A estipulação do Estreito de Ormuz
A nova operação foi desencadeada quando Trump, há poucos dias, afirmou que os líderes do G7 se estavam a render ao Irão. “Eu paguei a ameaça a todos nós. Ninguém sabe quem é o líder, por isso não há ninguém que possa anunciar a rendição”, disse o presidente norte-americano, lembrando que o novo líder supremo iraniano, Mojtaba Khamenei, é “o líder”. Os embaixadores do G7 apelaram ao fim da guerra o mais rapidamente possível, a fim de garantir a segurança do Estreito de Ormuz.
Sobre o impasse sobre este centro estratégico, em entrevista à Fox News, Trump enviou um sinal de impaciência, instando os navios comerciais a “puxar as bolas e passar”, apesar dos contínuos ataques iranianos.
Um comentário que provocou diversas polêmicas, principalmente entre os democratas que acusam Donald de consequências menores do ataque. Mas a depressão também está a crescer no Partido Republicano com o presidente americano JD Vance, que, segundo o Politico, instou fortemente o seu chefe contra a ‘Fúria Épica’. O secretário da Defesa também propôs a situação no crucial corredor de água, afirmando que “não há nada com que se preocupar”.
O Irão está “demonstrando puro desespero no Estreito de Ormuz: é uma situação que temos de gerir já há algum tempo. Não há razão para nos preocuparmos com isso”, disse Hegseth durante o seu habitual briefing no Pentágono. O chefe do Estado-Maior Conjunto dos EUA, General Dan Caine, é mais preciso, falando de um “complexo ambiente de fortaleza”. O Departamento de Estado ofereceu uma recompensa de 10 milhões de dólares por informações sobre os principais líderes do Irão.
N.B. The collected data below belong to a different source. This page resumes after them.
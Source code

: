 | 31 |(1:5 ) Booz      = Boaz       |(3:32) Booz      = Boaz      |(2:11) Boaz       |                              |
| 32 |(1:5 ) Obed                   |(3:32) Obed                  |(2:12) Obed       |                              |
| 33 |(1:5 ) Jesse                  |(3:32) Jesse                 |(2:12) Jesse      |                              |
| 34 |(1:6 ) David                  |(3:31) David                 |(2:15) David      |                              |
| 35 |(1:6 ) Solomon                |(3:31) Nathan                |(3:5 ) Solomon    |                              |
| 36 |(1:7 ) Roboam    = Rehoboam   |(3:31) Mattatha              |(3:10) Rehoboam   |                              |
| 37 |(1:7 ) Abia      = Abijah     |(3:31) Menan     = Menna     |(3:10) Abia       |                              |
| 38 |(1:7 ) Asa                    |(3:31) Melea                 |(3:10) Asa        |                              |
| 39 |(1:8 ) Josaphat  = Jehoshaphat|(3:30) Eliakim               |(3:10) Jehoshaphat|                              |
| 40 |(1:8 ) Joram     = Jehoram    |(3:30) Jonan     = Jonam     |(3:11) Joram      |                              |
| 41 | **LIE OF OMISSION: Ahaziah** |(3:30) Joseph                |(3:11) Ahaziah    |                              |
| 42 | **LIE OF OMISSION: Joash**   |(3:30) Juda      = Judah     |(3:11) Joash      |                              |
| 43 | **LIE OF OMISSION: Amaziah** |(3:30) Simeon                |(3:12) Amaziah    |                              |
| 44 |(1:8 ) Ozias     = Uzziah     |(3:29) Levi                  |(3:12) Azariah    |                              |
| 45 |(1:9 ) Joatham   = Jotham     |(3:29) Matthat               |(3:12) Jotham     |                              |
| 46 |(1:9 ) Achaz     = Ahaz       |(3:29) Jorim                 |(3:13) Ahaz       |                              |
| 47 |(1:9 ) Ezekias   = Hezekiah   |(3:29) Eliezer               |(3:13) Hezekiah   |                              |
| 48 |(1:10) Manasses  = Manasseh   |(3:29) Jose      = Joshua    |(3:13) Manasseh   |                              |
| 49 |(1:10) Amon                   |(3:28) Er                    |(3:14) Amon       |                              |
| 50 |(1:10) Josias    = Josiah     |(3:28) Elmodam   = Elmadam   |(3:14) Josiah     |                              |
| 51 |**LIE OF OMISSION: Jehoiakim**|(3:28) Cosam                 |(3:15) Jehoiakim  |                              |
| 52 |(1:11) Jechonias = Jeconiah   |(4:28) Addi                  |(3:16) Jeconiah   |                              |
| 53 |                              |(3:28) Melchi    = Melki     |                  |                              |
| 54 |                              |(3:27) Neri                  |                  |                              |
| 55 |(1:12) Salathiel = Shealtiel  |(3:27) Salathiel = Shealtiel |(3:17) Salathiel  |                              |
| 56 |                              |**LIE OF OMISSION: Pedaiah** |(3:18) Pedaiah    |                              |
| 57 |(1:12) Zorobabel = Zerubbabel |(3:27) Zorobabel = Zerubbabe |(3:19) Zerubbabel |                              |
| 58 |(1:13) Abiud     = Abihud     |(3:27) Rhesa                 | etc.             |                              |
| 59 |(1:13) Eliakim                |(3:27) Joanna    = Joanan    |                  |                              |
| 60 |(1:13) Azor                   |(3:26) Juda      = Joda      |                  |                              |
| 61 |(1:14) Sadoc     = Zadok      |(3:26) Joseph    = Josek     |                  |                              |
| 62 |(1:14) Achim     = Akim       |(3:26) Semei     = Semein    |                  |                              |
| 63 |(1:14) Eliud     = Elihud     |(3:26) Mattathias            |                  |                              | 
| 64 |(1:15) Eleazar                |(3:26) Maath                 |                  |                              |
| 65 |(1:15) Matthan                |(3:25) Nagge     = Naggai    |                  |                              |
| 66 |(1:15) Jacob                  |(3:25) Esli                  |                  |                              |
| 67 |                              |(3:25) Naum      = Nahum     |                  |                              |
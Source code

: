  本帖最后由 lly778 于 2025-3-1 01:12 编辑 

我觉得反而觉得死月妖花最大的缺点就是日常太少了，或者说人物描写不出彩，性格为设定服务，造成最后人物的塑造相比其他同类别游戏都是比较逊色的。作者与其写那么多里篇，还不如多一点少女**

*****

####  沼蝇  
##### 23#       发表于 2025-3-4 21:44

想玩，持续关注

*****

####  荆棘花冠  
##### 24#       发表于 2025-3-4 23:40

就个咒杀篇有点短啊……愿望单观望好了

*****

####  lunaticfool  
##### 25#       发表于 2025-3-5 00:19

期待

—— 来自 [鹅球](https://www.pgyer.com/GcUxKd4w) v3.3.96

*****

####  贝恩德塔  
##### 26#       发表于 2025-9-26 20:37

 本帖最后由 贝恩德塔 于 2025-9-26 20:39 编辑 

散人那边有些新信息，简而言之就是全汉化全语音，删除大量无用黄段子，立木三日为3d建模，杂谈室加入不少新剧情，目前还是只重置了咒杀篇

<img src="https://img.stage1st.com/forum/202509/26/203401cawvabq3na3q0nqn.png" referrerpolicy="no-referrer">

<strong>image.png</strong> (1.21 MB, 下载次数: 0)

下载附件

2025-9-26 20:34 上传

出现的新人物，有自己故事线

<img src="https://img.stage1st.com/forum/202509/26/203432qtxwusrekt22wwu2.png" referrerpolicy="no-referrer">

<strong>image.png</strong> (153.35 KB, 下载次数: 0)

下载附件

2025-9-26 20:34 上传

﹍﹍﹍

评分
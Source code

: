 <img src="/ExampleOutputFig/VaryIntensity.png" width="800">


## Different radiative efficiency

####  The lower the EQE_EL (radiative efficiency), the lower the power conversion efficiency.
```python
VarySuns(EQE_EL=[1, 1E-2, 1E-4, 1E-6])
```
Eles foram identificados como Mojtaba Khamenei, Ali Asghar Hejazi e o alto funcionário de segurança Ali Larijani. Mas também Yahya Rahim Safavi, conselheiro militar do Líder Supremo, do Ministro do Interior Eskandar Momeni e do Ministro da Inteligência Esmail Khatib.
Novas vítimas americanas
Entretanto, os Estados Unidos e outros aliados na região enfrentam perdas de vidas. Todos os seis veteranos a bordo de um avião de carga C-135 que caiu no oeste do Iraque morreram. No entanto, outra aeronave pousou com segurança. No Comando Central dos EUA, que deu a notícia do acidente, “a destruição da aeronave não foi causada por fogo inimigo”, mas as circunstâncias ainda são questionáveis. Também no Iraque, o grupo pró-Irão da Resistência Islâmica Xiita anunciou uma recompensa monetária por qualquer informação sobre a localização das tropas dos EUA. Num comunicado, o grupo disse que pagaria 150 milhões de dinares iraquianos (114.500 dólares) se fornecesse informações “precisas e confiáveis” sobre a localização ou movimento de pessoal dos EUA no Iraque que os ajudasse a conduzir operações direcionadas. Enquanto estava na região de Erbil, o marechal francês Arnaud Frion morreu num ataque.